> EXERCISE
Look below for the line containing "up the local". Reproduce it and every line after it exactly, and nothing more.

Records from a dataset
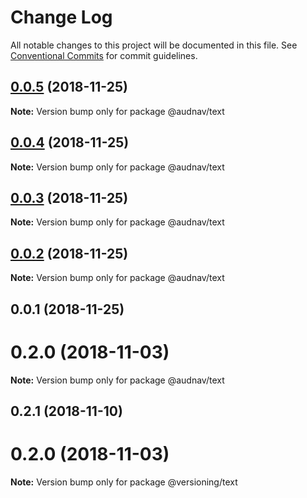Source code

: # Change Log

All notable changes to this project will be documented in this file.
See [Conventional Commits](https://conventionalcommits.org) for commit guidelines.

## [0.0.5](https://github.com/audriusnavickas/versioning/compare/@audnav/text@0.0.4...@audnav/text@0.0.5) (2018-11-25)

**Note:** Version bump only for package @audnav/text





## [0.0.4](https://github.com/audriusnavickas/versioning/compare/@audnav/text@0.0.3...@audnav/text@0.0.4) (2018-11-25)

**Note:** Version bump only for package @audnav/text





## [0.0.3](https://github.com/audriusnavickas/versioning/compare/@audnav/text@0.0.2...@audnav/text@0.0.3) (2018-11-25)

**Note:** Version bump only for package @audnav/text





## [0.0.2](https://github.com/audriusnavickas/versioning/compare/@audnav/text@0.0.1...@audnav/text@0.0.2) (2018-11-25)

**Note:** Version bump only for package @audnav/text





## 0.0.1 (2018-11-25)



# 0.2.0 (2018-11-03)

**Note:** Version bump only for package @audnav/text





## 0.2.1 (2018-11-10)



# 0.2.0 (2018-11-03)

**Note:** Version bump only for package @versioning/text
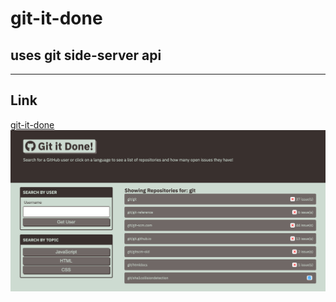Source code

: # git-it-done
## uses git side-server api
---
## Link
[git-it-done](https://mcowley1.github.io/git-it-done/)
![git-it-doneimg](git-it-done.png)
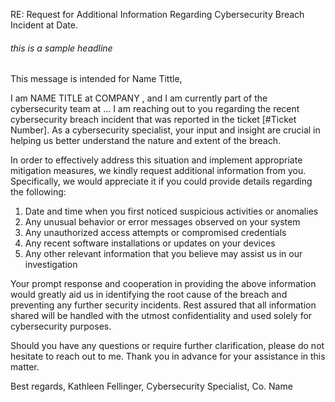 RE: Request for Additional Information Regarding Cybersecurity Breach Incident at Date.
###### this is a sample headline

This message is intended for Name Tittle,

I am NAME TITLE at COMPANY , and I am currently part of the cybersecurity team at … I am reaching out to you regarding the recent cybersecurity breach incident that was reported in the ticket [#Ticket Number]. As a cybersecurity specialist, your input and insight are crucial in helping us better understand the nature and extent of the breach. 

In order to effectively address this situation and implement appropriate mitigation measures, we kindly request additional information from you. Specifically, we would appreciate it if you could provide details regarding the following:

1. Date and time when you first noticed suspicious activities or anomalies
2. Any unusual behavior or error messages observed on your system
3. Any unauthorized access attempts or compromised credentials
4. Any recent software installations or updates on your devices
5. Any other relevant information that you believe may assist us in our investigation 

Your prompt response and cooperation in providing the above information would greatly aid us in identifying the root cause of the breach and preventing any further security incidents. Rest assured that all information shared will be handled with the utmost confidentiality and used solely for cybersecurity purposes. 

Should you have any questions or require further clarification, please do not hesitate to reach out to me. Thank you in advance for your assistance in this matter. 

Best regards, 
Kathleen Fellinger, Cybersecurity Specialist, Co. Name


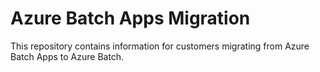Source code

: # Azure Batch Apps Migration

This repository contains information for customers migrating from Azure Batch
Apps to Azure Batch.
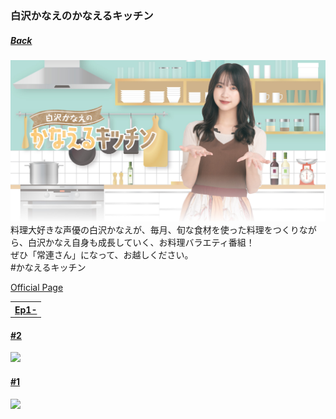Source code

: ### 白沢かなえのかなえるキッチン
##### [Back](MembersOwnProgram_List.md)

<img src="../../../../Img/MembersOwnProgram/KanaeKitchen_Banner.png" width="vw">
料理大好きな声優の白沢かなえが、毎月、旬な食材を使った料理をつくりながら、白沢かなえ自身も成長していく、お料理バラエティ番組！<br>
ぜひ「常連さん」になって、お越しください。<br>
#かなえるキッチン<br>

[Official Page](https://ch.nicovideo.jp/shirosawa-kanae)<br>

<table>
  <tr>
    <th><a href="#Ep1-10">Ep1-</a></th>
  </tr>
</table>

<a name="Ep1-10"></a>
#### [#2](Ep02.md)
<img src="../../../../Img/MembersOwnProgram/KanaeKichen_Ep02.png" width="50%">

#### [#1](Ep01.md)
<img src="../../../../Img/MembersOwnProgram/KanaeKichen_Ep01.png" width="50%">
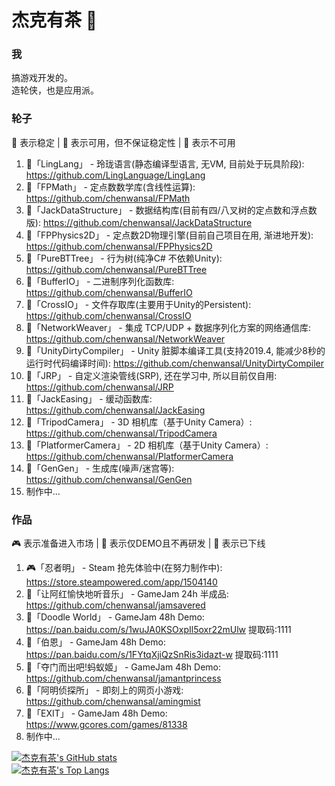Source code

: # 杰克有茶 👋

### 我
搞游戏开发的。  
造轮侠，也是应用派。


### 轮子
🎉 表示稳定 | 🔨 表示可用，但不保证稳定性 | 🧶 表示不可用  
1. 🧶「LingLang」 - 玲珑语言(静态编译型语言, 无VM, 目前处于玩具阶段): https://github.com/LingLanguage/LingLang
2. 🎉「FPMath」 - 定点数数学库(含线性运算): https://github.com/chenwansal/FPMath  
3. 🔨「JackDataStructure」 - 数据结构库(目前有四/八叉树的定点数和浮点数版): https://github.com/chenwansal/JackDataStructure  
4. 🔨「FPPhysics2D」 - 定点数2D物理引擎(目前自己项目在用, 渐进地开发): https://github.com/chenwansal/FPPhysics2D  
5. 🔨「PureBTTree」 - 行为树(纯净C# 不依赖Unity): https://github.com/chenwansal/PureBTTree  
6. 🎉「BufferIO」 - 二进制序列化函数库: https://github.com/chenwansal/BufferIO  
7. 🎉「CrossIO」 - 文件存取库(主要用于Unity的Persistent): https://github.com/chenwansal/CrossIO  
8. 🔨「NetworkWeaver」 - 集成 TCP/UDP + 数据序列化方案的网络通信库: https://github.com/chenwansal/NetworkWeaver  
9. 🔨「UnityDirtyCompiler」 - Unity 脏脚本编译工具(支持2019.4, 能减少8秒的运行时代码编译时间): https://github.com/chenwansal/UnityDirtyCompiler  
10. 🧶「JRP」 - 自定义渲染管线(SRP), 还在学习中, 所以目前仅自用: https://github.com/chenwansal/JRP  
11. 🎉「JackEasing」 - 缓动函数库: https://github.com/chenwansal/JackEasing  
12. 🎉「TripodCamera」 - 3D 相机库（基于Unity Camera）: https://github.com/chenwansal/TripodCamera  
13. 🔨「PlatformerCamera」 - 2D 相机库（基于Unity Camera）: https://github.com/chenwansal/PlatformerCamera  
14. 🧶「GenGen」 - 生成库(噪声/迷宫等): https://github.com/chenwansal/GenGen  
15. 制作中...   

### 作品
🎮 表示准备进入市场 | 🎃 表示仅DEMO且不再研发 | 🤿 表示已下线
1. 🎮「忍者明」 - Steam 抢先体验中(在努力制作中): https://store.steampowered.com/app/1504140  
2. 🎃「让阿红愉快地听音乐」 - GameJam 24h 半成品: https://github.com/chenwansal/jamsavered  
3. 🎃「Doodle World」 - GameJam 48h Demo: https://pan.baidu.com/s/1wuJA0KSOxpIl5oxr22mUlw 提取码:1111  
4. 🎃「伯恩」 - GameJam 48h Demo: https://pan.baidu.com/s/1FYtqXjiQzSnRis3idazt-w 提取码:1111
5. 🎃「夺门而出吧!蚂蚁姬」 - GameJam 48h Demo: https://github.com/chenwansal/jamantprincess  
6. 🤿「阿明侦探所」 - 即刻上的网页小游戏: https://github.com/chenwansal/amingmist  
7. 🎃「EXIT」 - GameJam 48h Demo: https://www.gcores.com/games/81338  
8. 制作中...  

[![杰克有茶's GitHub stats](https://github-readme-stats.vercel.app/api?username=chenwansal)](https://github.com/anuraghazra/github-readme-stats)  
[![杰克有茶's Top Langs](https://github-readme-stats.vercel.app/api/top-langs/?username=chenwansal&layout=compact)](https://github.com/anuraghazra/github-readme-stats)  
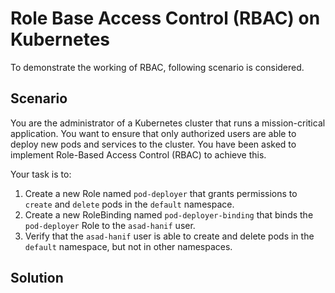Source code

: # Role Base Access Control (RBAC) on Kubernetes

To demonstrate the working of RBAC, following scenario is considered. 

## Scenario
You are the administrator of a Kubernetes cluster that runs a mission-critical application. You want to ensure that only authorized users are able to deploy new pods and services to the cluster. You have been asked to implement Role-Based Access Control (RBAC) to achieve this.

Your task is to:
1. Create a new Role named `pod-deployer` that grants permissions to `create` and `delete` pods in the `default` namespace.
2. Create a new RoleBinding named `pod-deployer-binding` that binds the `pod-deployer` Role to the `asad-hanif` user.
3. Verify that the `asad-hanif` user is able to create and delete pods in the `default` namespace, but not in other namespaces.

## Solution 

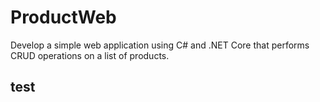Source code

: # ProductWeb
Develop a simple web application using C# and .NET Core that performs CRUD operations on a list of products. 

## test
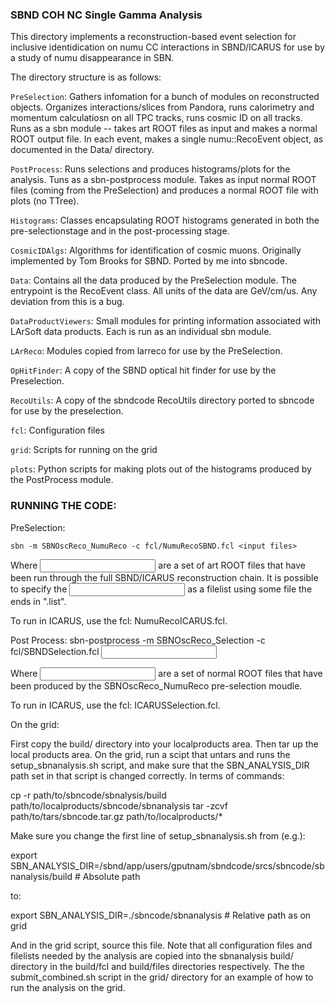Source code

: ### SBND COH NC Single Gamma Analysis

This directory implements a reconstruction-based event selection for
inclusive identidication on numu CC interactions in SBND/ICARUS for use
by a study of numu disappearance in SBN.

The directory structure is as follows:

`PreSelection`: Gathers infomation for a bunch of modules on reconstructed
              objects. Organizes interactions/slices from Pandora, runs
              calorimetry and momentum calculatiosn on all TPC tracks,
              runs cosmic ID on all tracks. Runs as a sbn module -- 
              takes art ROOT files as input and makes a normal ROOT
              output file. In each event, makes a single numu::RecoEvent
              object, as documented in the Data/ directory.

`PostProcess`: Runs selections and produces histograms/plots for the
             analysis. Tuns as a sbn-postprocess module. Takes as input
             normal ROOT files (coming from the PreSelection) and
             produces a normal ROOT file with plots (no TTree).

`Histograms`: Classes encapsulating ROOT histograms generated in both the
            pre-selectionstage and in the post-processing stage.

`CosmicIDAlgs`: Algorithms for identification of cosmic muons. Originally
              implemented by Tom Brooks for SBND. Ported by me into
              sbncode.

`Data`: Contains all the data produced by the PreSelection module. The
      entrypoint is the RecoEvent class. All units of the data are
      GeV/cm/us. Any deviation from this is a bug.

`DataProductViewers`: Small modules for printing information associated
                    with LArSoft data products. Each is run as an
                    individual sbn module.

`LArReco`: Modules copied from larreco for use by the PreSelection.

`OpHitFinder`: A copy of the SBND optical hit finder for use by the
             Preselection.

`RecoUtils`: A copy of the sbndcode RecoUtils directory ported to sbncode
           for use by the preselection.

`fcl`: Configuration files

`grid`: Scripts for running on the grid

`plots`: Python scripts for making plots out of the histograms produced by
       the PostProcess module.

### RUNNING THE CODE:

PreSelection:

	sbn -m SBNOscReco_NumuReco -c fcl/NumuRecoSBND.fcl <input files>

Where <input files> are a set of art ROOT files that have been run
through the full SBND/ICARUS reconstruction chain. It is possible to
specify the <input files> as a filelist using some file the ends in
".list".

To run in ICARUS, use the fcl: NumuRecoICARUS.fcl.

Post Process:
	sbn-postprocess -m SBNOscReco_Selection -c fcl/SBNDSelection.fcl <input files>

Where <input files> are a set of normal ROOT files that have been
produced by the SBNOscReco_NumuReco pre-selection moudle.

To run in ICARUS, use the fcl: ICARUSSelection.fcl.

On the grid:

First copy the build/ directory into your localproducts area. Then tar
up the local products area. On the grid, run a scipt that untars and
runs the setup_sbnanalysis.sh script, and make sure that the
SBN_ANALYSIS_DIR path set in that script is changed correctly. In terms
of commands:

cp -r path/to/sbncode/sbnalysis/build path/to/localproducts/sbncode/sbnanalysis
tar -zcvf path/to/tars/sbncode.tar.gz path/to/localproducts/*


Make sure you change the first line of setup_sbnanalysis.sh from (e.g.):

export SBN_ANALYSIS_DIR=/sbnd/app/users/gputnam/sbndcode/srcs/sbncode/sbnanalysis/build # Absolute path

to:

export SBN_ANALYSIS_DIR=./sbncode/sbnanalysis # Relative path as on grid

And in the grid script, source this file. Note that all configuration
files and filelists needed by the analysis are copied into the
sbnanalysis build/ directory in the build/fcl and build/files
directories respectively. The the submit_combined.sh script in the
grid/ directory for an example of how to run the analysis on the grid.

> ANSWER SPACE
up the local products area. On the grid, run a scipt that untars and
runs the setup_sbnanalysis.sh script, and make sure that the
SBN_ANALYSIS_DIR path set in that script is changed correctly. In terms
of commands:

cp -r path/to/sbncode/sbnalysis/build path/to/localproducts/sbncode/sbnanalysis
tar -zcvf path/to/tars/sbncode.tar.gz path/to/localproducts/*


Make sure you change the first line of setup_sbnanalysis.sh from (e.g.):

export SBN_ANALYSIS_DIR=/sbnd/app/users/gputnam/sbndcode/srcs/sbncode/sbnanalysis/build # Absolute path

to:

export SBN_ANALYSIS_DIR=./sbncode/sbnanalysis # Relative path as on grid

And in the grid script, source this file. Note that all configuration
files and filelists needed by the analysis are copied into the
sbnanalysis build/ directory in the build/fcl and build/files
directories respectively. The the submit_combined.sh script in the
grid/ directory for an example of how to run the analysis on the grid.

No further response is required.